Which one is the gun and which one is the cancer in this scenario? Would the cancer patient survived the gun shot if they weren't already weakened from cancer treatments and disease progression? Would they have survived the cancer if they didn't experience the trauma of the gunshot wound?
I don't think we definitively have the answers to that question IRT what killed the dinosaurs.
I started school in the 90s and mostly remember it as "we're pretty sure it was a meteor but it's really hard to know for sure", but looks like 1980 was when it was first seriously theorized.
Its definitely one of those things where every once in a while I'll be reading about some historical figure and remember that they'd never been able to hear of dinosaurs.
I thought that it still isn’t really known? Is is one common theory, but we have just probabilities to play with.

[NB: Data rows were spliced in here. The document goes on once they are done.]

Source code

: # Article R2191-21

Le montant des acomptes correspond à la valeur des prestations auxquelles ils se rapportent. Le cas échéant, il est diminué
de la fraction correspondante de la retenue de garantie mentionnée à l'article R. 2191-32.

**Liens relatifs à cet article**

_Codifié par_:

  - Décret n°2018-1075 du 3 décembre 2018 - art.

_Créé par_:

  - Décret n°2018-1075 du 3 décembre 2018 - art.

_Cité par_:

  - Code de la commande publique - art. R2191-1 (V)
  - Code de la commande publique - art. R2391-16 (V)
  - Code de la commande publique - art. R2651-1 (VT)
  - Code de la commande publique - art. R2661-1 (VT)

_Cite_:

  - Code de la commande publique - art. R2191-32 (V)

Finding the impact crater pretty much cemented it. It absolutely happened. The remaining questions are around if the impact was enough to trigger the extinction on its own or if other factors compounded the problem.
There's a strong case to be made that the impact not only was enough to trigger the extinction, it happened in 1 day. The theory is that the ejecta from the impact was voluminous enough that it was sent into space and then spread around the Earth. On reentry it heated the atmosphere to thousands of degrees. So animals in New Zealand that likely didn't even feel the impact died when the air was too hot to breath. The only survivors were things in burrows or nests or under water.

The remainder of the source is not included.